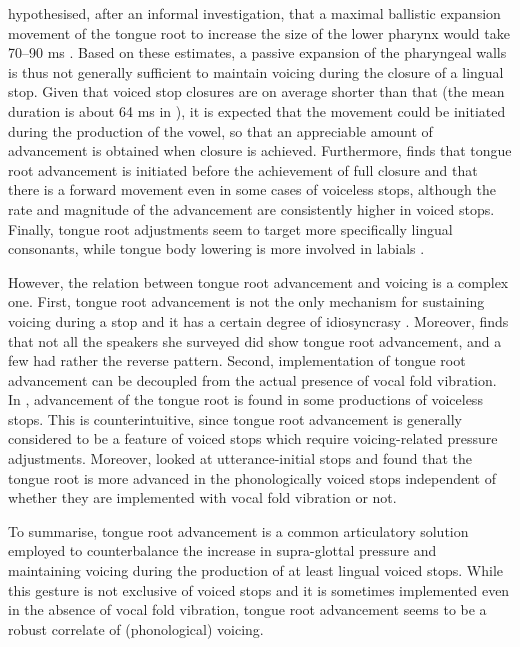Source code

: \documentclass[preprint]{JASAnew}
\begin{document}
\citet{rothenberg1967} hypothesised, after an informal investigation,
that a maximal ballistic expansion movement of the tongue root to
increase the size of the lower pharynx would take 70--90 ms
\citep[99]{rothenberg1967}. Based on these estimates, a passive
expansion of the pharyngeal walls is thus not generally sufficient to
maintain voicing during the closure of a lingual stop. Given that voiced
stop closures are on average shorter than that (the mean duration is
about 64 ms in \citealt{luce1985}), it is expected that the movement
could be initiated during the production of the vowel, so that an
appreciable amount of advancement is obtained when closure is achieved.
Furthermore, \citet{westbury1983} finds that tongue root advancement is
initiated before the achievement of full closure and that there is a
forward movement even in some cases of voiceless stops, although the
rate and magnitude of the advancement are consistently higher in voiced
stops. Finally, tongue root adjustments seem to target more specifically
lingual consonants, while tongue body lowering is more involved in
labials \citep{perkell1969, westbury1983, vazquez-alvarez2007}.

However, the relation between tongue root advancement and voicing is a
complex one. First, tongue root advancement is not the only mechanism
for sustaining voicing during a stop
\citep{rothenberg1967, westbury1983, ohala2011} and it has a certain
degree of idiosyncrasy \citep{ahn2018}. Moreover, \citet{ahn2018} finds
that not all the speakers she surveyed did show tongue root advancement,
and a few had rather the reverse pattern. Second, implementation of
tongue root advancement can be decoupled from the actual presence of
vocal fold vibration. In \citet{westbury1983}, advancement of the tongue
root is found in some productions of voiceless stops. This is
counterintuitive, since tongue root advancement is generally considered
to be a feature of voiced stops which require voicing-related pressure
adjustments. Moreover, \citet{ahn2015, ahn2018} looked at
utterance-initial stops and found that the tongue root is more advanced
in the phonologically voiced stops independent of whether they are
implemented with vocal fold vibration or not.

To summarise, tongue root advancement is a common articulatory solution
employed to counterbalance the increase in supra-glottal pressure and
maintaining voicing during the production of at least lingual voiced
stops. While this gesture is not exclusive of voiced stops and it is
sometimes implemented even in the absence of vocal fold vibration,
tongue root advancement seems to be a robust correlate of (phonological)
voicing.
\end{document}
...
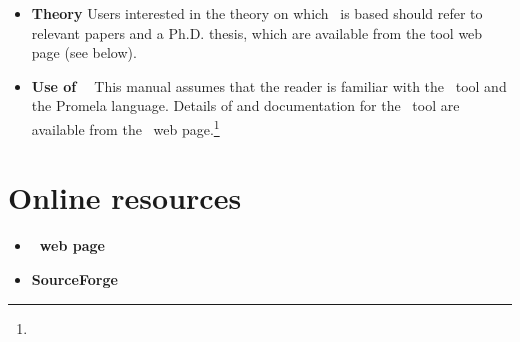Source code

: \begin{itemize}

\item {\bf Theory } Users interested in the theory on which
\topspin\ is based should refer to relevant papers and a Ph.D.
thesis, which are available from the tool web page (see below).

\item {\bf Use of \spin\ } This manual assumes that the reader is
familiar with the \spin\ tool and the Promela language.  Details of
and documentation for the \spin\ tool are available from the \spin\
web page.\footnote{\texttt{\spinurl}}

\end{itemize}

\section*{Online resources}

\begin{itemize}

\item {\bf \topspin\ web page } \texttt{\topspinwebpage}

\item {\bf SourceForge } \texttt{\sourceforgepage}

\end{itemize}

### WORK TO COMPLETE
For the material above, reproduce exactly the lines from the line with "rate and magnitude" to the line with "has a certain", inclusive, and exclude all others.

### ANSWER FOR THE TASK
rate and magnitude of the advancement are consistently higher in voiced
stops. Finally, tongue root adjustments seem to target more specifically
lingual consonants, while tongue body lowering is more involved in
labials \citep{perkell1969, westbury1983, vazquez-alvarez2007}.

However, the relation between tongue root advancement and voicing is a
complex one. First, tongue root advancement is not the only mechanism
for sustaining voicing during a stop
\citep{rothenberg1967, westbury1983, ohala2011} and it has a certain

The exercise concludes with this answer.